#### PROBLEM TO SOLVE
Go through the data below. Pull out every line that has the word "while".

Saved data entries:
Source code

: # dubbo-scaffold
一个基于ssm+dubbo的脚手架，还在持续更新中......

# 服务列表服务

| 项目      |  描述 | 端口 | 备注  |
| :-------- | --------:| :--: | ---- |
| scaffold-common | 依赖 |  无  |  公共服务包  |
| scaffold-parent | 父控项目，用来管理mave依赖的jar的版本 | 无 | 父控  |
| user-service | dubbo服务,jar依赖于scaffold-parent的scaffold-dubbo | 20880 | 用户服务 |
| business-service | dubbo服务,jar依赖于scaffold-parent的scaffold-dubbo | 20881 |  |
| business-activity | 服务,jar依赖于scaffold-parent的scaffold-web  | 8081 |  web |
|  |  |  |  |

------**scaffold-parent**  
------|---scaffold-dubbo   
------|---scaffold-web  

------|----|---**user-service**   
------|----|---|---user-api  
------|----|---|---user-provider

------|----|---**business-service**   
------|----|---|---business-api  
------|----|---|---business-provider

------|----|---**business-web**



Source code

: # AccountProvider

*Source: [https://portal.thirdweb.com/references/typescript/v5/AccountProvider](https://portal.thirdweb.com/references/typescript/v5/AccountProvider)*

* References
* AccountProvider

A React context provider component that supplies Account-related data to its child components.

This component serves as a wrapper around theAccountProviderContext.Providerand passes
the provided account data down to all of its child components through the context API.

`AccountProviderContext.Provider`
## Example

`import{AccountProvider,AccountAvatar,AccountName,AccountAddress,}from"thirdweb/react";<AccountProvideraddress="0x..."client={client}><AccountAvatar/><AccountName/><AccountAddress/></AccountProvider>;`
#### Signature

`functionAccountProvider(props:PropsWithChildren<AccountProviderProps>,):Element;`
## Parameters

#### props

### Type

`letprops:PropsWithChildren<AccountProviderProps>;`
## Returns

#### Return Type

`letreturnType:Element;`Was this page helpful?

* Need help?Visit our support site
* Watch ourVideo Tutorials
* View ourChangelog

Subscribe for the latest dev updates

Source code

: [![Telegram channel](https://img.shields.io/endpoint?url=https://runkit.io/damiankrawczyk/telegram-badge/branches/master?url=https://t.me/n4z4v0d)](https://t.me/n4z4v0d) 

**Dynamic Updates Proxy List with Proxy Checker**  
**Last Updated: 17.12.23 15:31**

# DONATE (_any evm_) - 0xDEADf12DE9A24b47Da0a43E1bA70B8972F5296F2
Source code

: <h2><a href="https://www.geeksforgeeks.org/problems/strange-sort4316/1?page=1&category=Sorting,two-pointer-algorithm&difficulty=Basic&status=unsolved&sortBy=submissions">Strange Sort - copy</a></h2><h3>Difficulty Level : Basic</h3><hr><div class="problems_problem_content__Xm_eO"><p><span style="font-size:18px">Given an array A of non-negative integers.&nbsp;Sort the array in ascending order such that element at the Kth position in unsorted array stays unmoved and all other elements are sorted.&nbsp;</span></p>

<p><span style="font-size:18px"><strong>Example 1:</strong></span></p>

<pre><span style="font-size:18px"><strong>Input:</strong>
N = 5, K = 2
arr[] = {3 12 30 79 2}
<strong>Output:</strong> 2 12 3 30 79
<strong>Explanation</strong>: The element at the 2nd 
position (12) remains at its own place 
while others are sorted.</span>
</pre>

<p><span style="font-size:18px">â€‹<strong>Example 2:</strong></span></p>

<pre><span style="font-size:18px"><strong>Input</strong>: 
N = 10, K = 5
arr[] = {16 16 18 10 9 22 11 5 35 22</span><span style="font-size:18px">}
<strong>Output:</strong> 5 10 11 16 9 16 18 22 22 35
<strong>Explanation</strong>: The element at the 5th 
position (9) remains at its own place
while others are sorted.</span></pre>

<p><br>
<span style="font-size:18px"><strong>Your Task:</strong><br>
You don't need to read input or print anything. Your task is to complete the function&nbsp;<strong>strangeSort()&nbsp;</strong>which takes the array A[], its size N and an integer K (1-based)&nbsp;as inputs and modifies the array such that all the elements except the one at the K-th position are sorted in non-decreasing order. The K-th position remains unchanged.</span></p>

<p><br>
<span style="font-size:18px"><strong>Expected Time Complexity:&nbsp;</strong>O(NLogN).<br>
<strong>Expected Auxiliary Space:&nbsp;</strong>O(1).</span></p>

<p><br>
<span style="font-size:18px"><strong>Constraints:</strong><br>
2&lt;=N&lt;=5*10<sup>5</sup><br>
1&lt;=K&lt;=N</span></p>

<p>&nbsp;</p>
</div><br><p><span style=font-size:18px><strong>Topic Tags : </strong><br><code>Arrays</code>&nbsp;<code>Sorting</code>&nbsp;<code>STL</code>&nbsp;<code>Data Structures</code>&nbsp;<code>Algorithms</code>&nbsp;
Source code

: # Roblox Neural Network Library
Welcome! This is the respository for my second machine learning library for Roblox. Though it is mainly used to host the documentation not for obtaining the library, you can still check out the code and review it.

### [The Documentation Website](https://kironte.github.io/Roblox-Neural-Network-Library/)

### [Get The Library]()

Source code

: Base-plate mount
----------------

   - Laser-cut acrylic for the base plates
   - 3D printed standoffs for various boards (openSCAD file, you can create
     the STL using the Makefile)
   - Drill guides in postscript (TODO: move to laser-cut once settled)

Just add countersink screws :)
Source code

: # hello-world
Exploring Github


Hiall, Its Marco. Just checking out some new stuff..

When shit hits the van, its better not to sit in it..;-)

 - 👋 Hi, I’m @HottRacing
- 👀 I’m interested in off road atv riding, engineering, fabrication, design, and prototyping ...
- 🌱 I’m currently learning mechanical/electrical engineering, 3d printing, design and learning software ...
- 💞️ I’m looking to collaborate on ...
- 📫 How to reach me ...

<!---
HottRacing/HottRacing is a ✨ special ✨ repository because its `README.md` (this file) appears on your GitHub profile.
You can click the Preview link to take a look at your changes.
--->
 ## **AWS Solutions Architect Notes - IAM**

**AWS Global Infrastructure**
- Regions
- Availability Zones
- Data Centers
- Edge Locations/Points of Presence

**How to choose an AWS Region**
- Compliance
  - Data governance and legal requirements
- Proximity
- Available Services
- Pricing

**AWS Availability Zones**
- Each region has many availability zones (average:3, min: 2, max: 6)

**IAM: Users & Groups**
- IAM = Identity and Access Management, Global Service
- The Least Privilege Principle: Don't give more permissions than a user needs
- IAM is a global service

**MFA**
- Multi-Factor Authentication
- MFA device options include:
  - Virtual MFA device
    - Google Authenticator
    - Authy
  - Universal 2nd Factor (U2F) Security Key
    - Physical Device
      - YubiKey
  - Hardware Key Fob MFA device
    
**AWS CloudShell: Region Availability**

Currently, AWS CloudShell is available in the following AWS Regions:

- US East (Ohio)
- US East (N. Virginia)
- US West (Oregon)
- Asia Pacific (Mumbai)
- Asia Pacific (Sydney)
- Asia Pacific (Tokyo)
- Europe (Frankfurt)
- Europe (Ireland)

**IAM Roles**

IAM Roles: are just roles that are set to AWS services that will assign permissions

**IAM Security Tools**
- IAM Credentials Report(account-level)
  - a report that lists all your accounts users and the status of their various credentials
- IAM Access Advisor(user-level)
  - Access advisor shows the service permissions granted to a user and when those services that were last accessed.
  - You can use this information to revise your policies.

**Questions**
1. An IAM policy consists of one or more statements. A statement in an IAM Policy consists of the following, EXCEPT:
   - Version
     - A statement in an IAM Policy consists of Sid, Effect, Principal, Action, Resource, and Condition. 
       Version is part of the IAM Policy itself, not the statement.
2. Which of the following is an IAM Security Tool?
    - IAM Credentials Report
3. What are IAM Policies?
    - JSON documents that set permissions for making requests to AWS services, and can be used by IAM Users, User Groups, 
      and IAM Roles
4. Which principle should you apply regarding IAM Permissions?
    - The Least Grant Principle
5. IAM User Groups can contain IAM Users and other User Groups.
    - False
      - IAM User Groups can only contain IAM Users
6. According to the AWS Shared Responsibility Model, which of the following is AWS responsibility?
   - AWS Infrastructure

#### TASK ANSWER
while others are sorted.</span>
while others are sorted.</span></pre>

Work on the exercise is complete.